The Scanning Electron Microscope photograph of bread found at Shubayqa 1.
The Scanning Electron Microscope photograph of bread found at Shubayqa 1. All photos courtesy of Alexis Pantos

Bread-making around the world has evolved from a similar, ancient approach of combining flour, water, and sometimes yeast. But for prehistoric societies with limited tools, making bread wasn’t so simple. Given how laborious it was to make bread thousands of years ago, it’s long been associated with settled Neolithic societies—and only after the advent of agriculture.

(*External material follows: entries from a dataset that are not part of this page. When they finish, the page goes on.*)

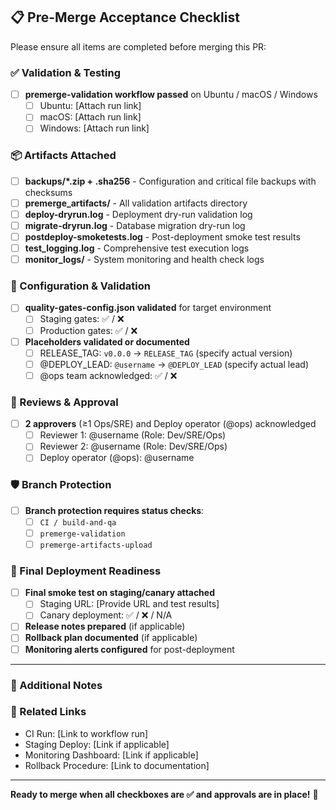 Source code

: ## 📋 Pre-Merge Acceptance Checklist

Please ensure all items are completed before merging this PR:

### ✅ Validation & Testing
- [ ] **premerge-validation workflow passed** on Ubuntu / macOS / Windows
  - [ ] Ubuntu: [Attach run link]
  - [ ] macOS: [Attach run link] 
  - [ ] Windows: [Attach run link]

### 📦 Artifacts Attached
- [ ] **backups/*.zip + .sha256** - Configuration and critical file backups with checksums
- [ ] **premerge_artifacts/** - All validation artifacts directory
- [ ] **deploy-dryrun.log** - Deployment dry-run validation log
- [ ] **migrate-dryrun.log** - Database migration dry-run log
- [ ] **postdeploy-smoketests.log** - Post-deployment smoke test results
- [ ] **test_logging.log** - Comprehensive test execution logs
- [ ] **monitor_logs/** - System monitoring and health check logs

### 🔧 Configuration & Validation
- [ ] **quality-gates-config.json validated** for target environment
  - [ ] Staging gates: ✅ / ❌
  - [ ] Production gates: ✅ / ❌
- [ ] **Placeholders validated or documented**
  - [ ] RELEASE_TAG: `v0.0.0` → `RELEASE_TAG` (specify actual version)
  - [ ] @DEPLOY_LEAD: `@username` → `@DEPLOY_LEAD` (specify actual lead)
  - [ ] @ops team acknowledged: ✅ / ❌

### 👥 Reviews & Approval
- [ ] **2 approvers** (≥1 Ops/SRE) and Deploy operator (@ops) acknowledged
  - [ ] Reviewer 1: @username (Role: Dev/SRE/Ops)
  - [ ] Reviewer 2: @username (Role: Dev/SRE/Ops)  
  - [ ] Deploy operator (@ops): @username

### 🛡️ Branch Protection
- [ ] **Branch protection requires status checks**: 
  - [ ] `CI / build-and-qa`
  - [ ] `premerge-validation` 
  - [ ] `premerge-artifacts-upload`

### 🚀 Final Deployment Readiness
- [ ] **Final smoke test on staging/canary attached**
  - [ ] Staging URL: [Provide URL and test results]
  - [ ] Canary deployment: ✅ / ❌ / N/A
- [ ] **Release notes prepared** (if applicable)
- [ ] **Rollback plan documented** (if applicable)
- [ ] **Monitoring alerts configured** for post-deployment

---

### 📝 Additional Notes
<!-- Add any additional context, deployment notes, or special instructions -->

### 🔗 Related Links
- CI Run: [Link to workflow run]
- Staging Deploy: [Link if applicable]
- Monitoring Dashboard: [Link if applicable]
- Rollback Procedure: [Link to documentation]

---

**Ready to merge when all checkboxes are ✅ and approvals are in place!** 🎉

That’s no longer the case. Today, a team of researchers from the University of Copenhagen, the University College London, and the University of Cambridge released a paper in the Proceedings of the National Academy of Sciences detailing their discovery of 14,400-year-old crumbs from a flatbread. The archaeological site, known as Shubayqa 1, is located in the Black Desert of northeastern Jordan and was home to Natufian hunter-gatherers. The flatbread remains are not only the oldest instance of bread found to date, but also preeminent examples of how bread-making existed even before agriculture developed some 4,000 years later.

“Nobody had found any direct evidence for production of bread, so the fact that bread predates agriculture is kind of stunning,” says Tobias Richter, a University of Copenhagen archaeologist who co-authored the paper. “Because making bread is quite labor-intensive, and you don’t necessarily get a huge return for it. So it doesn’t seem like an economical thing to do.” That’s because breadmaking doesn’t just involve baking: Back then, it would have also involved kneading, grinding cereals into fine grains, and dehusking plants.

Before the find at Shubayqa 1, the closest evidence of bread-like cereal meals had been identified at the Neolithic site Çatalhöyük, in Turkey. “We really didn’t think up until now that in the Natufian [period], people were making bread,” he adds. “We’ve just pushed that 5,000 years earlier.”

For years, researchers have been excavating Shubayqa 1 to learn more about the Natufians’ diet and lifestyle. “Natufian is a very interesting period in Near Eastern prehistory, because it does mark a real point of departure with some of the preceding periods,” Richter says. “They built some of the world’s earliest stone dwellings, and appear to have been more sedentary than periods before then.”

The semi-sunken structure pictured at Shubayqa 1 is made of stone.
The semi-sunken structure pictured at Shubayqa 1 is made of stone.

Richter says that compared to other Natufian sites, Shubayqa 1 is unusual in how well-preserved its plants are, and it reveals intriguing possibilities about the relationship between social change, economic shifts, and climate change. Previous findings suggest, for instance, that the Natufians had high-carbohydrate diets, hunted animals such as gazelles, and, as evidenced by their elaborate burials, had well-established cultural rituals.

The bread discovery happened by chance, when Amaia Arranz Otaegui, an archaeobotanist at the University of Copenhagen, found unidentifiable charred remains in fireplaces at Shubayqa 1. She took her findings to University College London’s Institute of Archaeology, which has a trove of modern plants that archaeologists can compare their findings to. There, she enlisted the help of Lara González Carretero, an authority on prehistoric bread. Using electronic microscopy, she determined that the charred remains—which Richter describes as “the kind of stuff you might find at the bottom of your toaster”—was likely evidence of unleavened bread.

Until recently, food remains weren’t given much attention within archaeological digs. “Mostly up until now archaeobotanists have been interested in seeds, wood fragments, and nuts and so forth,” Richter says. “It’s fairly new that people have started to look at food remains in these sediment samples that we’re excavating from various sites.” Several years ago, a team of researchers excavating the Natufian site Huzuq Musa (in Israel’s Jordan Valley) processed wild barley and loaves of unleavened bread using 12,500-year-old conical mortars. Some experts have speculated that bread-baking stretches back even further than 14,400 years ago.

Grinding a club rush plant to experiment with flour-making.
Grinding a club rush plant to experiment with flour-making.

Over the years, fossilized loaves and bread-making grains alike have been unearthed at archaeological sites, such as Italy’s Pompeii and Ohalo II, in what’s now considered Israel, respectively. But the recently discovered flatbread remains at Shubayqa 1 bear similarities to those found at various other sites around Turkey and Europe, too. “So we now know that bread-like products were produced long before the development of farming,” said Arranz Otaegui. “The next step is to evaluate if the production and consumption of bread influenced the emergence of plant cultivation and domestication at all.”

How Natufians made this bread, exactly, remains up for debate. “What’s quite surprising from the work we’ve done so far is that the flour they used is really fine, and you wonder, ‘How the hell did they do that?’” Richter says. “[It’s] really high-quality, so they must have spent a lot of time getting it into a really fine state.” He says the team has been awarded another grant to study food production, so making a very old flatbread is on the table. “One of the things we want to do next is to try and reproduce this bread experimentally,” Richter says. “And see what it tasted like.”